▶ [Try it]: What this exercise calls for is an exact copy of the data.
Start of Data for analysis
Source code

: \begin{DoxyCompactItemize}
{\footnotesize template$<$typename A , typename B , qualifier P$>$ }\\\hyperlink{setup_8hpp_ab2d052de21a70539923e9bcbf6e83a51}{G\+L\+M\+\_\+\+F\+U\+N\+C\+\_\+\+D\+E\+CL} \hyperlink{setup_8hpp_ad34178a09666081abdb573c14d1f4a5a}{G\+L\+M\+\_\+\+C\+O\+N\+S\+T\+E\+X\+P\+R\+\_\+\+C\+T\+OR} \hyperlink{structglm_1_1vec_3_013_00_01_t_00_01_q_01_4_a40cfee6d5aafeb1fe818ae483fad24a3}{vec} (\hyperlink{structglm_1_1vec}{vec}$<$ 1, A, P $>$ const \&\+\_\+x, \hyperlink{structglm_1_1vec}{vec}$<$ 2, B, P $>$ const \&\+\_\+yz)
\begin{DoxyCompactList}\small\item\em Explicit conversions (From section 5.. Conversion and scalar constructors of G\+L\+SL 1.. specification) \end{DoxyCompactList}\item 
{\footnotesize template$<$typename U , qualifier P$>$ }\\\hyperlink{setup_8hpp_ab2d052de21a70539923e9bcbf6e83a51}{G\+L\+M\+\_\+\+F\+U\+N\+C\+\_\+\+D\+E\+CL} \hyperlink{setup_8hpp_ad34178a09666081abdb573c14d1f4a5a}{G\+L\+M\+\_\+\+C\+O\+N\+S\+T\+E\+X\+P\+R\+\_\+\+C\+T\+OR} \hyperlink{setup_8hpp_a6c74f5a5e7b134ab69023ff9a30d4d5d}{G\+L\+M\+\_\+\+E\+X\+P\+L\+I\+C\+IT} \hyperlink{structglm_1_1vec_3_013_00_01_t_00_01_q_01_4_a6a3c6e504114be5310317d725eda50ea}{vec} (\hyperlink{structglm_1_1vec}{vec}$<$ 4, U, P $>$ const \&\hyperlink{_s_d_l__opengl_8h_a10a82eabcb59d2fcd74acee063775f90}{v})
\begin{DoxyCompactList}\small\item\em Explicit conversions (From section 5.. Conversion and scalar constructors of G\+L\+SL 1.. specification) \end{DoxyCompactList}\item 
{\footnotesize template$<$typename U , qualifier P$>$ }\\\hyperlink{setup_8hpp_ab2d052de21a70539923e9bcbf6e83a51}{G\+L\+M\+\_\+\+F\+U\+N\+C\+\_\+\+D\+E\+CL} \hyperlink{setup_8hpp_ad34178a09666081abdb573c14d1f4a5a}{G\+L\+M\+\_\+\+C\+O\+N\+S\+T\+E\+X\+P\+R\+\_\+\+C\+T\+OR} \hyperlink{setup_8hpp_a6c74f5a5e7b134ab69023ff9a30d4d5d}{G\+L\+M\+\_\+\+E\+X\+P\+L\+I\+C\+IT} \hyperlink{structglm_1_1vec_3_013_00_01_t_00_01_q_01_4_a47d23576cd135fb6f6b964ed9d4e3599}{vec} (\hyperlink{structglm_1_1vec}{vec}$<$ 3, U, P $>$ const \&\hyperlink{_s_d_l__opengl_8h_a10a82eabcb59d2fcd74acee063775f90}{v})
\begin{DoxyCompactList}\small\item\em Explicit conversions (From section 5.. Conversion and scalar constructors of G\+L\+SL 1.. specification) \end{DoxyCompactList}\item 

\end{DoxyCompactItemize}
End of Data for analysis
▶ [Task output]:
Source code

: \begin{DoxyCompactItemize}
{\footnotesize template$<$typename A , typename B , qualifier P$>$ }\\\hyperlink{setup_8hpp_ab2d052de21a70539923e9bcbf6e83a51}{G\+L\+M\+\_\+\+F\+U\+N\+C\+\_\+\+D\+E\+CL} \hyperlink{setup_8hpp_ad34178a09666081abdb573c14d1f4a5a}{G\+L\+M\+\_\+\+C\+O\+N\+S\+T\+E\+X\+P\+R\+\_\+\+C\+T\+OR} \hyperlink{structglm_1_1vec_3_013_00_01_t_00_01_q_01_4_a40cfee6d5aafeb1fe818ae483fad24a3}{vec} (\hyperlink{structglm_1_1vec}{vec}$<$ 1, A, P $>$ const \&\+\_\+x, \hyperlink{structglm_1_1vec}{vec}$<$ 2, B, P $>$ const \&\+\_\+yz)
\begin{DoxyCompactList}\small\item\em Explicit conversions (From section 5.. Conversion and scalar constructors of G\+L\+SL 1.. specification) \end{DoxyCompactList}\item 
{\footnotesize template$<$typename U , qualifier P$>$ }\\\hyperlink{setup_8hpp_ab2d052de21a70539923e9bcbf6e83a51}{G\+L\+M\+\_\+\+F\+U\+N\+C\+\_\+\+D\+E\+CL} \hyperlink{setup_8hpp_ad34178a09666081abdb573c14d1f4a5a}{G\+L\+M\+\_\+\+C\+O\+N\+S\+T\+E\+X\+P\+R\+\_\+\+C\+T\+OR} \hyperlink{setup_8hpp_a6c74f5a5e7b134ab69023ff9a30d4d5d}{G\+L\+M\+\_\+\+E\+X\+P\+L\+I\+C\+IT} \hyperlink{structglm_1_1vec_3_013_00_01_t_00_01_q_01_4_a6a3c6e504114be5310317d725eda50ea}{vec} (\hyperlink{structglm_1_1vec}{vec}$<$ 4, U, P $>$ const \&\hyperlink{_s_d_l__opengl_8h_a10a82eabcb59d2fcd74acee063775f90}{v})
\begin{DoxyCompactList}\small\item\em Explicit conversions (From section 5.. Conversion and scalar constructors of G\+L\+SL 1.. specification) \end{DoxyCompactList}\item 
{\footnotesize template$<$typename U , qualifier P$>$ }\\\hyperlink{setup_8hpp_ab2d052de21a70539923e9bcbf6e83a51}{G\+L\+M\+\_\+\+F\+U\+N\+C\+\_\+\+D\+E\+CL} \hyperlink{setup_8hpp_ad34178a09666081abdb573c14d1f4a5a}{G\+L\+M\+\_\+\+C\+O\+N\+S\+T\+E\+X\+P\+R\+\_\+\+C\+T\+OR} \hyperlink{setup_8hpp_a6c74f5a5e7b134ab69023ff9a30d4d5d}{G\+L\+M\+\_\+\+E\+X\+P\+L\+I\+C\+IT} \hyperlink{structglm_1_1vec_3_013_00_01_t_00_01_q_01_4_a47d23576cd135fb6f6b964ed9d4e3599}{vec} (\hyperlink{structglm_1_1vec}{vec}$<$ 3, U, P $>$ const \&\hyperlink{_s_d_l__opengl_8h_a10a82eabcb59d2fcd74acee063775f90}{v})
\begin{DoxyCompactList}\small\item\em Explicit conversions (From section 5.. Conversion and scalar constructors of G\+L\+SL 1.. specification) \end{DoxyCompactList}\item 

\end{DoxyCompactItemize}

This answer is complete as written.